I’ve no clue when we rolled the 2.0 version of Jerkcity, but WITH EACH PASSING DAY THE 2.0 VERSION OF JERKCITY GETS OLDER AND OLDER.
What I am wondering is this:
1) What do you hate about the current Jerkcity layout?
2) What do you love?
3) What features do you think we lack?
4) AND NO WE’RE NOT PLANNING ON CHARGING FOR JERKCITY OR ASKING FOR MONEY
WHAT I AM TRYING TO DO IS KEEP THE MAGIC ALIVE FOLKS.
WHY DON'T YOU REMAKE IT IN FLASH AND TURN IT INTO A PORTAL SITE FOR OTHER COCK-RELATED COMICS?
No, d00d, it's a comic. You click it and it shows you another comic. I think that's an adequate interface for a site that shows you funny pictures.
I don't remember ever reading Jerkcity and thinking "Hmmm, I like this, but it would be better if I could cross-index the strips by the perversion they discuss with a single click".
Jesus, I don't think you should ask this in the fear that people's stupid fucking ideas would sway the constant hilarity that spews from this magical site. SERIOUSLY, don't even ask what to change. It's rare that people have what you have, AND YOU GUYS HAVE IT IN SPADES. Pulling down pants, gobbling it up, waiting everyday at midnight for more.
OH, but hurry up and make a shirt worth a shit, dicklickers.
Having all the strips seachable (i.e. doing another round of strip -> text conversions).
Jerkcity 2.0 is definitely an improvement over 1.0. I don't see anything wrong with it.
In terms of strips - no more smooth fonts please. Having text non-anti-aliased I believe is actually a nice touch (nice and dirty, just like the dialogue).
Also more Ozone/Hanford/Dick/Bung!. Although Yourself/Pants/Deuce/Spigot/Atandt are the "main 5", it's good to have some more variation. That being said, it's always a treat to see the lesser-known characters in a strip, so perhaps it's good to only include them occasionally rather than more often.
And yeah, bring on the shirts :-)
Euhm, I don't know if it's just me but I found strips ~950 to ~1050 to be the funniest, along with some very early ones. These days, it seems that there are occasionally good strips, but nothing like some of the earlier stuff I read.
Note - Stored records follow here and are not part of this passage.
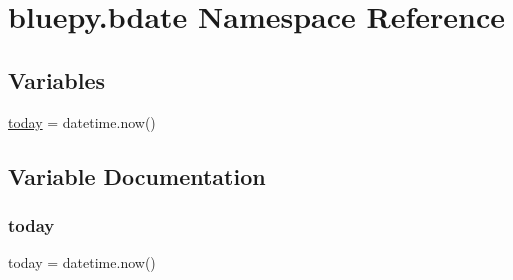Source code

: \hypertarget{namespacebluepy_1_1bdate}{}\section{bluepy.\+bdate Namespace Reference}
\label{namespacebluepy_1_1bdate}
\subsection*{Variables}
\begin{DoxyCompactItemize}
\item 
\hyperlink{namespacebluepy_1_1bdate_ae4d2188a19ecb347e7b4fc50230732cb}{today} = datetime.\+now()
\end{DoxyCompactItemize}


\subsection{Variable Documentation}
\mbox{\label{namespacebluepy_1_1bdate_ae4d2188a19ecb347e7b4fc50230732cb}} 
\subsubsection{\texorpdfstring{today}{today}}
{\footnotesize\ttfamily today = datetime.\+now()}

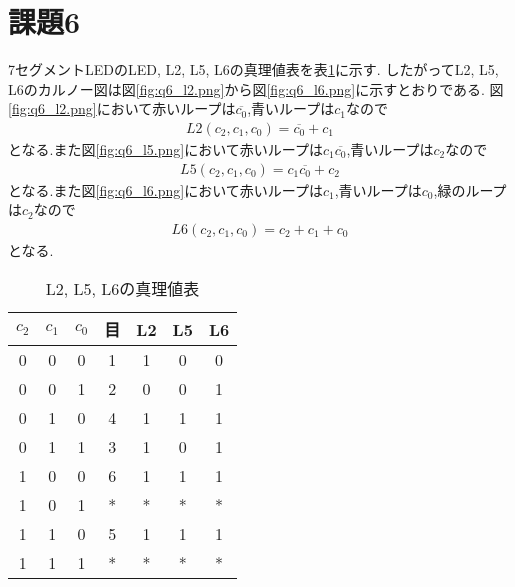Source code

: \section{課題6}
7セグメントLEDのLED, L2, L5, L6の真理値表を表\ref{tab:q6}に示す.
したがってL2, L5, L6のカルノー図は図\ref{fig:q6_l2.png}から図\ref{fig:q6_l6.png}に示すとおりである.
図\ref{fig:q6_l2.png}において赤いループは$\overline{c_0}$,青いループは$c_1$なので
\begin{align*}
  L2(c_2, c_1, c_0)=\overline{c_0}+c_1
\end{align*}
となる.また図\ref{fig:q6_l5.png}において赤いループは$c_1\overline{c_0}$,青いループは$c_2$なので
\begin{align*}
  L5(c_2, c_1, c_0)=c_1\overline{c_0}+c_2
\end{align*}
となる.また図\ref{fig:q6_l6.png}において赤いループは$c_1$,青いループは$c_0$,緑のループは$c_2$なので
\begin{align*}
  L6(c_2, c_1, c_0)=c_2+c_1+c_0
\end{align*}
となる.
\begin{table}[h]
\caption{L2, L5, L6の真理値表}
\label{tab:q6}
\centering
\begin{tabular}{ccccccc}
\hline
$c_2$&$c_1$&$c_0$&目&L2&L5&L6\\
\hline \hline
0 & 0 & 0 & 1 & 1 & 0 & 0 \\
0 & 0 & 1 & 2 & 0 & 0 & 1 \\
0 & 1 & 0 & 4 & 1 & 1 & 1 \\
0 & 1 & 1 & 3 & 1 & 0 & 1 \\
1 & 0 & 0 & 6 & 1 & 1 & 1 \\
1 & 0 & 1 & * & * & * & * \\
1 & 1 & 0 & 5 & 1 & 1 & 1 \\
1 & 1 & 1 & * & * & * & * \\
\hline
\end{tabular}
\end{table}
\newpage
{}
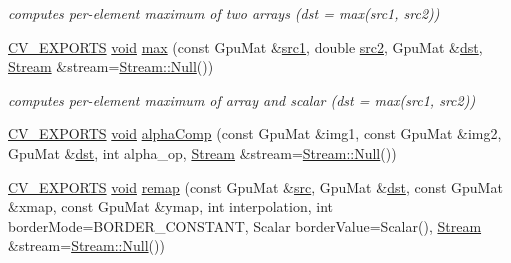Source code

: \begin{DoxyCompactItemize}
\begin{DoxyCompactList}\small\item\em computes per-\/element maximum of two arrays (dst = max(src1, src2)) \end{DoxyCompactList}\item 
\hyperlink{core_2types__c_8h_a1bf9f0e121b54272da02379cfccd0a2b}{C\-V\-\_\-\-E\-X\-P\-O\-R\-T\-S} \hyperlink{legacy_8hpp_a8bb47f092d473522721002c86c13b94e}{void} \hyperlink{namespacecv_1_1gpu_a9ad29793ca0661136ea0dce7c571dab0}{max} (const Gpu\-Mat \&\hyperlink{core__c_8h_a897de4702c922f4cccda0d57ccdcafb3}{src1}, double \hyperlink{core__c_8h_a7561a36d48069d54a6c8ac4e4750edfd}{src2}, Gpu\-Mat \&\hyperlink{photo__c_8h_aed13e2a25279b24dc954073233fef7a5}{dst}, \hyperlink{classcv_1_1gpu_1_1Stream}{Stream} \&stream=\hyperlink{classcv_1_1gpu_1_1Stream_af96c23564834f88333dcb8997df553f1}{Stream\-::\-Null}())
\begin{DoxyCompactList}\small\item\em computes per-\/element maximum of array and scalar (dst = max(src1, src2)) \end{DoxyCompactList}\item 
\hyperlink{core_2types__c_8h_a1bf9f0e121b54272da02379cfccd0a2b}{C\-V\-\_\-\-E\-X\-P\-O\-R\-T\-S} \hyperlink{legacy_8hpp_a8bb47f092d473522721002c86c13b94e}{void} \hyperlink{namespacecv_1_1gpu_aa9da6f29377d091202616893fe055642}{alpha\-Comp} (const Gpu\-Mat \&img1, const Gpu\-Mat \&img2, Gpu\-Mat \&\hyperlink{photo__c_8h_aed13e2a25279b24dc954073233fef7a5}{dst}, int alpha\-\_\-op, \hyperlink{classcv_1_1gpu_1_1Stream}{Stream} \&stream=\hyperlink{classcv_1_1gpu_1_1Stream_af96c23564834f88333dcb8997df553f1}{Stream\-::\-Null}())
\item 
\hyperlink{core_2types__c_8h_a1bf9f0e121b54272da02379cfccd0a2b}{C\-V\-\_\-\-E\-X\-P\-O\-R\-T\-S} \hyperlink{legacy_8hpp_a8bb47f092d473522721002c86c13b94e}{void} \hyperlink{namespacecv_1_1gpu_a6043a8a9e72066a079e6b39939d4d997}{remap} (const Gpu\-Mat \&\hyperlink{legacy_8hpp_a371cd109b74033bc4366f584edd3dacc}{src}, Gpu\-Mat \&\hyperlink{photo__c_8h_aed13e2a25279b24dc954073233fef7a5}{dst}, const Gpu\-Mat \&xmap, const Gpu\-Mat \&ymap, int interpolation, int border\-Mode=B\-O\-R\-D\-E\-R\-\_\-\-C\-O\-N\-S\-T\-A\-N\-T, Scalar border\-Value=Scalar(), \hyperlink{classcv_1_1gpu_1_1Stream}{Stream} \&stream=\hyperlink{classcv_1_1gpu_1_1Stream_af96c23564834f88333dcb8997df553f1}{Stream\-::\-Null}())
\item 

\end{DoxyCompactItemize}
Well, OK, maybe sometimes, but I just think you had a really good 'run' from 950-1050. I'll still buy the T-Shirts if you make them, though. OK? Also, the other day I think there was a fuck up and the strip wasn't working so I propose that you invest in a "Tech. Support" department (with Apple G4s running Mac OS X, no less) that people can call when stuff breaks - for extra credit: a dirty-talking tech. support department K PLZ THX.
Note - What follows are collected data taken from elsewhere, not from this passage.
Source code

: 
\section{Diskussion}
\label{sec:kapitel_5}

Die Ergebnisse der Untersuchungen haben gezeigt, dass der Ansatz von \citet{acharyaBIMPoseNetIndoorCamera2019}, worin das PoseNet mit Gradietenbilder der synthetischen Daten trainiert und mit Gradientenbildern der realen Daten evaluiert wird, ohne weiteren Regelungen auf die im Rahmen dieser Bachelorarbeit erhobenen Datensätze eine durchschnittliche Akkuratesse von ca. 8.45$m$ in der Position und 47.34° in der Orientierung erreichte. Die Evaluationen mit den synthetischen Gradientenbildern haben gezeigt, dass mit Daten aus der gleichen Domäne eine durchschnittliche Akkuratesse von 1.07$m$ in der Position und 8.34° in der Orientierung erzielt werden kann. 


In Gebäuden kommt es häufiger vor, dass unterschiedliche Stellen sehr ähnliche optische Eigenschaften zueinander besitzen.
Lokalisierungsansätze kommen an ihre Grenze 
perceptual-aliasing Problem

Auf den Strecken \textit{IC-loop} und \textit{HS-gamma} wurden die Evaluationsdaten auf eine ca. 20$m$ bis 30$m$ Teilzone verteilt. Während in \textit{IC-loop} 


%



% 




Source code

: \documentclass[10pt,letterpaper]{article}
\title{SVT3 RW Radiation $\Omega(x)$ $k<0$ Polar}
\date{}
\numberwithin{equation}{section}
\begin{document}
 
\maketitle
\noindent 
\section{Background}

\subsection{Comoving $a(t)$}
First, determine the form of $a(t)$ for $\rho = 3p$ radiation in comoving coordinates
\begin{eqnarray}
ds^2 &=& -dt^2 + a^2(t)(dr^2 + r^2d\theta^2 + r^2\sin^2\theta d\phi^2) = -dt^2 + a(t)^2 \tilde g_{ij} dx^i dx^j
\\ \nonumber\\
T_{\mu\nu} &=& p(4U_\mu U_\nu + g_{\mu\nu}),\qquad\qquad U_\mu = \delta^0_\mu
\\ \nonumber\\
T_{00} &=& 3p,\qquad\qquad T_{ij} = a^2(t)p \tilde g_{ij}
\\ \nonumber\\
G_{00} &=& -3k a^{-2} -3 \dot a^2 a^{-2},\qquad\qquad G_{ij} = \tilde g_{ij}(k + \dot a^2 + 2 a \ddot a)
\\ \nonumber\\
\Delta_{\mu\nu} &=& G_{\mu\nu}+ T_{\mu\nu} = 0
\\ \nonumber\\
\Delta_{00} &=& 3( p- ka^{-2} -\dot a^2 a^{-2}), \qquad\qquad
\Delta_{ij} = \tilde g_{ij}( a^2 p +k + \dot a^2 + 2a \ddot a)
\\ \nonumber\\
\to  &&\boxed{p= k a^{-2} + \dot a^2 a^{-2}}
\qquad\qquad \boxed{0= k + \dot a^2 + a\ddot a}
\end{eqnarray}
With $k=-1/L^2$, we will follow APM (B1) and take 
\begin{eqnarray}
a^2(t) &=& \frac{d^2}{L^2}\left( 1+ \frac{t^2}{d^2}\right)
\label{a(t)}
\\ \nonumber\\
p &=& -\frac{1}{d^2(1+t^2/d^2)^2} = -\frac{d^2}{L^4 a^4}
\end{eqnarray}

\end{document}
I like the current layout. As Konrad said, you get a comic, and you can click it and get another comic. Everything else is just gravy.
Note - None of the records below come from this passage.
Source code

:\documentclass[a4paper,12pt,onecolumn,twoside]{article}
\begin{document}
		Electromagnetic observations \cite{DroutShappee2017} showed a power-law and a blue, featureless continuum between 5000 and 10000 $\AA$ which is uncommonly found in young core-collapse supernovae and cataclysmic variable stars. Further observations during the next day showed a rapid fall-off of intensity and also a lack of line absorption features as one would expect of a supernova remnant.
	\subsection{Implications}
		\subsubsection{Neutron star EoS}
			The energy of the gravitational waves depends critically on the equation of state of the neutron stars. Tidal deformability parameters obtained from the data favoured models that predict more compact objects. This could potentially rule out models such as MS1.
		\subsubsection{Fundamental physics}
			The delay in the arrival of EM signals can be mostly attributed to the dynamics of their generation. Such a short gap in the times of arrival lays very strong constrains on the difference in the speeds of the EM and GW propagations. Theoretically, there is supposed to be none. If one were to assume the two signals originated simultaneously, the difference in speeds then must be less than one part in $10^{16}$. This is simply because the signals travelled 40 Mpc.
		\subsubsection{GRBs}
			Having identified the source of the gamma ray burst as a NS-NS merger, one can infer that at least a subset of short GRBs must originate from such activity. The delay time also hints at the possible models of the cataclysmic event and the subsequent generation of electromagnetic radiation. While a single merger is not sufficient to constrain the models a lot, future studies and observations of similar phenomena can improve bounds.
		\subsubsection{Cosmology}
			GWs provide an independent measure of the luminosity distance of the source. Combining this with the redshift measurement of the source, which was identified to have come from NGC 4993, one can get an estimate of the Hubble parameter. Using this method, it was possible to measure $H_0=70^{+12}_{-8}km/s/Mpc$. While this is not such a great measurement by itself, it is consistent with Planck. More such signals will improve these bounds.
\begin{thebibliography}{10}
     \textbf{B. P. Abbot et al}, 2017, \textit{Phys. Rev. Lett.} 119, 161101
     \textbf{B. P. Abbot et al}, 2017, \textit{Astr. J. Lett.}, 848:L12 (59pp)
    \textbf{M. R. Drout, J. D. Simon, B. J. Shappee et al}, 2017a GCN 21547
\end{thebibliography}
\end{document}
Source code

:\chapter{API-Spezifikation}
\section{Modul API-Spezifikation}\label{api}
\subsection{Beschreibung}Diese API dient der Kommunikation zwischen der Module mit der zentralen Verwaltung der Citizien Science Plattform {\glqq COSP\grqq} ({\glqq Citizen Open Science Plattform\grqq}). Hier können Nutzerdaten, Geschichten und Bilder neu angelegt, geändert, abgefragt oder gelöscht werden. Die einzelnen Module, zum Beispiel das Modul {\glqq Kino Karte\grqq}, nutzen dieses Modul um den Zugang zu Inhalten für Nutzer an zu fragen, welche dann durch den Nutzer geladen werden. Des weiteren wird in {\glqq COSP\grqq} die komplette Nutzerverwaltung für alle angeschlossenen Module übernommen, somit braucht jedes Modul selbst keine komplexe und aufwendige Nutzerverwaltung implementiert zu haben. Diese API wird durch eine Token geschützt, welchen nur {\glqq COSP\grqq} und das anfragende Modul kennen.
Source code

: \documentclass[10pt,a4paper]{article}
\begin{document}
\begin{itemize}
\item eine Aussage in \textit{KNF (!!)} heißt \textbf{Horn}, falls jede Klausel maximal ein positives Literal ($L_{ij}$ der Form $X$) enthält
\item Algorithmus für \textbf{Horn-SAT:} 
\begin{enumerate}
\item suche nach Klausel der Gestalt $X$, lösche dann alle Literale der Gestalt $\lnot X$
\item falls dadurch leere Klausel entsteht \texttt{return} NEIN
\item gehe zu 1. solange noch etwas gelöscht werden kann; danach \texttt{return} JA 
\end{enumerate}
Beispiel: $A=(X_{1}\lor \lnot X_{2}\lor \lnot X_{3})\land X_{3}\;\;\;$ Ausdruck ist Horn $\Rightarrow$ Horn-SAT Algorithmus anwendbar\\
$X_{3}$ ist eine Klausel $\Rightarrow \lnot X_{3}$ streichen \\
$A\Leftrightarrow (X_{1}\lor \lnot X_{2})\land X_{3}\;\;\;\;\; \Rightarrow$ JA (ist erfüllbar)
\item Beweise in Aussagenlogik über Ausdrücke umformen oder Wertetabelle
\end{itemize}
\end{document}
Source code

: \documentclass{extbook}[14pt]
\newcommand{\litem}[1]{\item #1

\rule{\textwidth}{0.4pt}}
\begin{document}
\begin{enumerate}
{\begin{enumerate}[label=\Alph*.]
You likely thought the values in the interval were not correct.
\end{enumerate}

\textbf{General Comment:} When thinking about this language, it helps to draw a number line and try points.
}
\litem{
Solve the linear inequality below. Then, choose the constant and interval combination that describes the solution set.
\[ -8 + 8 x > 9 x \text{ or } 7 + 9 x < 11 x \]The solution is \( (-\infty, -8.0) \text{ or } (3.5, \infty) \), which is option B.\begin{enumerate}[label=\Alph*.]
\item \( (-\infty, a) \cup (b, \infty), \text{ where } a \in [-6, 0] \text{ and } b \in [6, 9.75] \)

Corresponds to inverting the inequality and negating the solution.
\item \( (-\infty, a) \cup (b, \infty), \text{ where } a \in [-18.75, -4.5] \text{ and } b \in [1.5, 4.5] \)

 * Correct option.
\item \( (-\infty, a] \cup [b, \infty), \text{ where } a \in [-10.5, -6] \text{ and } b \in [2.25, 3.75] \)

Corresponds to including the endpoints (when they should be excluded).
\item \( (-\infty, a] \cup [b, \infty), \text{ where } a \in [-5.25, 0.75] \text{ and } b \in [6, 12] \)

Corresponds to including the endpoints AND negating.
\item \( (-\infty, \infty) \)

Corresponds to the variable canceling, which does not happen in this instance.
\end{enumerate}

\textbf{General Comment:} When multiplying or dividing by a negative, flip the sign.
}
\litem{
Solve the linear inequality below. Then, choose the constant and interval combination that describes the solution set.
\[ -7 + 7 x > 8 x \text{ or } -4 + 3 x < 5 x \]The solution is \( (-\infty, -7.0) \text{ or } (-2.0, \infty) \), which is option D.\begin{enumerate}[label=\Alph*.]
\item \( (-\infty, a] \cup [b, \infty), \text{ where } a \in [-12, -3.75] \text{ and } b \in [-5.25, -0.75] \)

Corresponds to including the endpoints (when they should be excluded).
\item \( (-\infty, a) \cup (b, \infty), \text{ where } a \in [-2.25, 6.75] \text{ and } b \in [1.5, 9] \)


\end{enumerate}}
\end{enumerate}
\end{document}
It would be fun if some of the other Jerks let us see their non-cartoon identites, but I can think of good reasons why they wouldn't want to. And hell, it might spoil something if I knew too much about the reality behind Jerkcity.
Speaking of shirts, a friend made me a shirt featuring the "You can watch" panel of http://www.jerkcity.com/jerkcity975.html. Sometimes I forget and wear it to the store. Hilarity ensues.
I think the site/comic is great as it is. Like an earlier comment stated: you click it and get another comic.
No need to think about silly diversifications like so many dot coms have done. :)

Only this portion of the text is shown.